What to do >>
Search the material below for the string "operatorname" and extract each line that has it.

Dataset excerpts >>
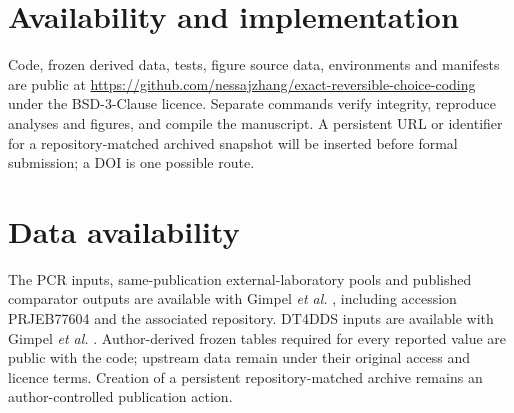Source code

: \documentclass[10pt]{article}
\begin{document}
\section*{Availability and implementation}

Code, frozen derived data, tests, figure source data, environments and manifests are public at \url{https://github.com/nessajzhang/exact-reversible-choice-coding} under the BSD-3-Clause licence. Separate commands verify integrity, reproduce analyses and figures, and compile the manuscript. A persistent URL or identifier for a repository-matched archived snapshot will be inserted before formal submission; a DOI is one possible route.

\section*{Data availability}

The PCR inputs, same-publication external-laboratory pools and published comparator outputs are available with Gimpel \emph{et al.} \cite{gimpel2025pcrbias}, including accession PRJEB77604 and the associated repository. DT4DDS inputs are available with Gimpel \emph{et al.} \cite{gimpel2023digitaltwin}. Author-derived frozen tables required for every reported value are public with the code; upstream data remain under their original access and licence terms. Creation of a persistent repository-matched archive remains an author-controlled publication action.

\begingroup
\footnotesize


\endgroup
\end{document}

* * *

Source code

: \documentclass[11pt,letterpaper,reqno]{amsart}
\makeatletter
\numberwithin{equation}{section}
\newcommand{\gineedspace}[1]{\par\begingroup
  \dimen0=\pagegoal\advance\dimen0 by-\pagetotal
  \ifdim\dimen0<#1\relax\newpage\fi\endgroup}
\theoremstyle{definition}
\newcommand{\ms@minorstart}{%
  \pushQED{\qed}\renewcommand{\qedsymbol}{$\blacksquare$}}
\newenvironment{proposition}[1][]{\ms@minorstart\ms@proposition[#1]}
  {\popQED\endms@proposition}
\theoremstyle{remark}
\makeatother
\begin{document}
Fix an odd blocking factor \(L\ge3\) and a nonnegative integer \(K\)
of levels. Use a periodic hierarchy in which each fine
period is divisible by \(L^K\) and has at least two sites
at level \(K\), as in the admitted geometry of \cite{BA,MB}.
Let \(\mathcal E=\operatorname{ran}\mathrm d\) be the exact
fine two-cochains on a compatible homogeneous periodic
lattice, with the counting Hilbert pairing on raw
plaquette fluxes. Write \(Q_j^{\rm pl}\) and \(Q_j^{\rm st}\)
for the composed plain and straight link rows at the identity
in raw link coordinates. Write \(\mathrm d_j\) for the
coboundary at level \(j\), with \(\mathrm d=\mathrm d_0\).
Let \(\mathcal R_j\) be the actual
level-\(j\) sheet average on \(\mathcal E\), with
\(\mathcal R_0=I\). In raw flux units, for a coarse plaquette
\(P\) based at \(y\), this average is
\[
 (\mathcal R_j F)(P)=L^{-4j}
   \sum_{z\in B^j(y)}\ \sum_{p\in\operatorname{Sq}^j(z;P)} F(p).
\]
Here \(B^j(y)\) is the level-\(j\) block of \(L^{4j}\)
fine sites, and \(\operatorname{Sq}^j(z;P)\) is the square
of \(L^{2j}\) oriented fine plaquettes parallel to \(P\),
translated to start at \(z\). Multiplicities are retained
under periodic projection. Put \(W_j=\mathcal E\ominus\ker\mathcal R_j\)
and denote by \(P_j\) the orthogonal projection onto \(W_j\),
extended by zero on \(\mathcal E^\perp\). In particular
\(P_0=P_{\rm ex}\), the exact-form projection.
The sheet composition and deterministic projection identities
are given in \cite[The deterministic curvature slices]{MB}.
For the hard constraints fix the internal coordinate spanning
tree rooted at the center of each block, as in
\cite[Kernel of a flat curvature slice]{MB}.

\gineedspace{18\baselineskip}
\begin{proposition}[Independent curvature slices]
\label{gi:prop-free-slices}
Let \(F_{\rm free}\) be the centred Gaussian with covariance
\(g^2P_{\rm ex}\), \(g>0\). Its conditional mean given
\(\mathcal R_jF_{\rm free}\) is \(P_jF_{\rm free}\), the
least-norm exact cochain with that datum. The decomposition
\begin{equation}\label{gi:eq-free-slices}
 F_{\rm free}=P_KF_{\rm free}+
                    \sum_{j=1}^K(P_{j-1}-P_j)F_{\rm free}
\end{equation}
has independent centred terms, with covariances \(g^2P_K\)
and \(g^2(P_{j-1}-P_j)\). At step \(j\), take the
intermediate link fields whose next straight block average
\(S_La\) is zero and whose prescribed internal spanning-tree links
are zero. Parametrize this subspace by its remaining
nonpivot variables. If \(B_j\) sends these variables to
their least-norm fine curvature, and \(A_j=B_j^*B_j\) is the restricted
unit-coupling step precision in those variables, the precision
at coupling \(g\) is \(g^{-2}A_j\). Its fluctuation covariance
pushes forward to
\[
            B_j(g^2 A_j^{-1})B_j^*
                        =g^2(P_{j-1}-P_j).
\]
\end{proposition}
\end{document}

Result >>
Let \(\mathcal E=\operatorname{ran}\mathrm d\) be the exact
   \sum_{z\in B^j(y)}\ \sum_{p\in\operatorname{Sq}^j(z;P)} F(p).
fine sites, and \(\operatorname{Sq}^j(z;P)\) is the square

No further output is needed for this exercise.